One of the ways of wearing a blanket as an item of clothing was to wrap it around the waist and letting it hang so that it covers the legs. This is referred to as talápis, a term which is clearly related to the general term for a wrap-around skirt, tápis (see Section 7(i)). What we have here is the root form, tápis and an infix of the form -al-. This is an affix identifiable in Bikol, although fossilised and restricted to a limited number of clearly related pairs of words. One of these pairs, bakbák / balakbák was identified in Section 1(ii)) and further pairs are identified in Mintz, 'The Fossilised Affixes of Bikol'.
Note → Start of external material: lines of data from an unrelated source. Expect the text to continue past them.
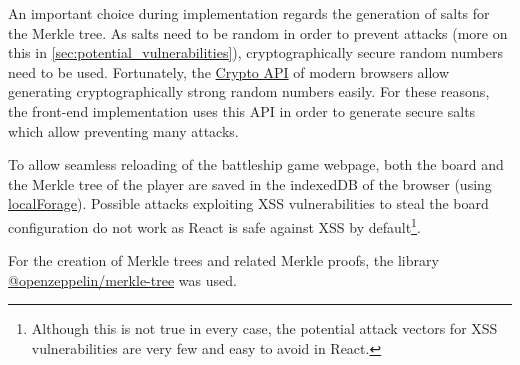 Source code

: An important choice during implementation regards the generation of salts for
the Merkle tree. As salts need to be random in order to prevent attacks (more
on this in \cref{sec:potential_vulnerabilities}), cryptographically secure
random numbers need to be used. Fortunately, the
\href{https://developer.mozilla.org/en-US/docs/Web/API/Crypto}{\color{blue}Crypto
	API} of modern browsers allow generating cryptographically strong random
numbers easily. For these reasons, the front-end implementation uses this API
in order to generate secure salts which allow preventing many attacks.

To allow seamless reloading of the battleship game webpage, both the board and
the Merkle tree of the player are saved in the indexedDB of the browser (using
\href{https://github.com/localForage/localForage}{\color{blue}localForage}).
Possible attacks exploiting XSS vulnerabilities to steal the board
configuration do not work as React is safe against XSS by
default\footnote{Although this is not true in every case, the potential attack
	vectors for XSS vulnerabilities are very few and easy to avoid in React.}.

For the creation of Merkle trees and related Merkle proofs, the library
\href{https://github.com/OpenZeppelin/merkle-tree}{\color{blue}@openzeppelin/merkle-tree}
was used.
This infix, -al-, is also found in Tagalog and Cebuano. It is described as part of a set of related affixes in which the -l- is fixed, but the vowel is always a copy of the initial vowel of the root. In other words, the three possible forms are -al-, -il- and -ul- or -ol-. Early grammars describe the forms as -la-, -li- and -lu- or -lo-. Encarnacion, who only cites -li- and -lo- (not -la-) indicates that the infix is associated with adjectives and verbs and shows frequency of use or action. For Tagalog, the affix generally goes unrecognised as such, and is taken as part of the root. With regard to meaning, there is generally little or no difference between the affixed and unaffixed forms.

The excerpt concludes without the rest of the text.